The Higher Education Policy Institute (HEPI) study shows not only that students of all backgrounds are much more likely to progress to a top-tier university if they have been educated in an area with grammar schools, but that this is particularly true for those from black and minority ethnic (BME) backgrounds.

Its publication comes as the magazine of King’s College, Cambridge, reports on Old Elizabethan George the Poet’s key role in the college’s first-ever open day for BME applicants. The magazine explains that although King’s accepts a relatively high number of state school pupils, it remains concerned about the ethnic diversity level among its student body.

Nationally renowned spoken-word performer and social commentator George Mpanga (OE 2002–2009), who himself attended King’s, led an empowerment session for the visiting prospective undergraduates. He told them how his time at Cambridge helped him understand the inner-city community he had come from, giving him an academically-based perspective which has informed his subsequent commentary on race, education and class.

Headmaster Neil Enright said: “At Queen Elizabeth’s School, we are proud of our long-term success as an entirely meritocratic institution, and it is noteworthy that many of our leavers, such as George, who go on to Oxford and Cambridge are from modest backgrounds, often representing the first generation of their families to go into higher education. Nevertheless, we have made it one of our key priorities to do even more to ensure fair access and we are currently developing our outreach activities accordingly.”

The 60-page HEPI research paper, entitled The Impact of Selective Secondary Education on Progression to Higher Education, was written by Iain Mansfield, a former senior civil servant at departments including the Department for Education. Its findings suggest that grammar schools can increase the likelihood of progression to the top third of higher education institutions (as defined by the Department for Education) for pupils from some traditionally disadvantaged groups, including pupils in the most disadvantaged two quintiles, namely social disadvantage and BME. In fact, it showed that the latter are more than five times as likely to progress to Oxbridge if they live in an area with selective schools than in a non-selective area, with England’s 163 grammar schools sending more BME students to Cambridge than all 1,849 non-selective state schools combined.

Commenting on the findings in the Times Educational Supplement, Mr Mansfield makes a plea for expanding grammar schools: “…for many disadvantaged students, grammar schools provide an unrivalled ladder of opportunity, offering them a route to elite higher education that is simply not systematically available to them elsewhere.”

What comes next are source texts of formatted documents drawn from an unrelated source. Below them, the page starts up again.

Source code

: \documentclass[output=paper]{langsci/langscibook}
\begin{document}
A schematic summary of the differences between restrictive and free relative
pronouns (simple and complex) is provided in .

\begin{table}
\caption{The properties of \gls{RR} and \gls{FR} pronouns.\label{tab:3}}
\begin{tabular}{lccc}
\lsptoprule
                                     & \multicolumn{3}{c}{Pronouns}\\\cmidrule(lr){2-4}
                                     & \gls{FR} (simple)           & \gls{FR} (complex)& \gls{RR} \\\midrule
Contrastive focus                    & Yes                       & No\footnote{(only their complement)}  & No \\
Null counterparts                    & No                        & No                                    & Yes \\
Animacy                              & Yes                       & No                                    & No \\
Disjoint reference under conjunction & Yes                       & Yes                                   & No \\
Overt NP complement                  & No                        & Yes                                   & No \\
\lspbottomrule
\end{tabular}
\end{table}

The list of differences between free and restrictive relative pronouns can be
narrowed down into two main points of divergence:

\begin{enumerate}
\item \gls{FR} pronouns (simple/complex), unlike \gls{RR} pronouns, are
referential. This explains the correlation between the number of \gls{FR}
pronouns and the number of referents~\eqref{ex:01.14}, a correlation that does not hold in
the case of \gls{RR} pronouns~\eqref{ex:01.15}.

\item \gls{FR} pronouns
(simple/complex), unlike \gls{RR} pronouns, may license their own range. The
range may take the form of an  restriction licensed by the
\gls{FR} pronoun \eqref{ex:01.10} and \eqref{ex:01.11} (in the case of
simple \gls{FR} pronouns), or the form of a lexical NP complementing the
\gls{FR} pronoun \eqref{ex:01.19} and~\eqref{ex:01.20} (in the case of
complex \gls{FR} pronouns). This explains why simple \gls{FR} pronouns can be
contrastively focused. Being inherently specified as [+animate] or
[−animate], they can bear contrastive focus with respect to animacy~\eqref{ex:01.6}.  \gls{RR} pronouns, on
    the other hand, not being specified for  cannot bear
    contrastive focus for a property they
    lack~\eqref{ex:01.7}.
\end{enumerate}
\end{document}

He also tackles one frequent criticism of selective education head-on: “Did you know that that 45 per cent of pupils at grammar schools come from households with below-median incomes? Opponents of grammar schools like to portray them as only for the rich, but this statistic makes that claim demonstrably untrue. Yes, it’s true that grammar schools take a lower proportion of pupils on free school meals than one might expect – but the same is true of the most academically successful comprehensive schools, due to house-price selection.”

For his part, George Mpanga sought to inspire the visiting A-level students at King’s College, telling them: “I’m looking forward to seeing you guys in ten years and you saying to me: ‘Oh, remember that time in King’s? I was there!’ Because you will be someone, wherever you choose to go, you will be of consequence. I anticipate that; I look forward to that.”

He told them how his own time as an undergraduate had changed him: “When I went to Cambridge, I looked back at my community through binoculars and I could see it for what it is. That wouldn’t have been possible if I’d stayed in the environment. I would have become either consumed by my anger or completely disconnected with the social set-up, with the social scene.

“Being here gave me the space to look at it objectively and apply some of the disciplines of sociology, of the humanities, of the social sciences to what I saw growing up. It gave me that language. And what I found is, when I went back to that environment, everyone understood. No one looked at me funny because I’d gone to Cambridge.”

He recalled the occasion when the President of the African and Caribbean Society had persuaded him to give his first performance at Cambridge. “He was like, ‘You have to contribute. What? You’re just going to be here and you’re not going to give yourself? You’re not going to represent where you’re from in this place?’ And that pricked my conscience a little bit, so I agreed to do it.”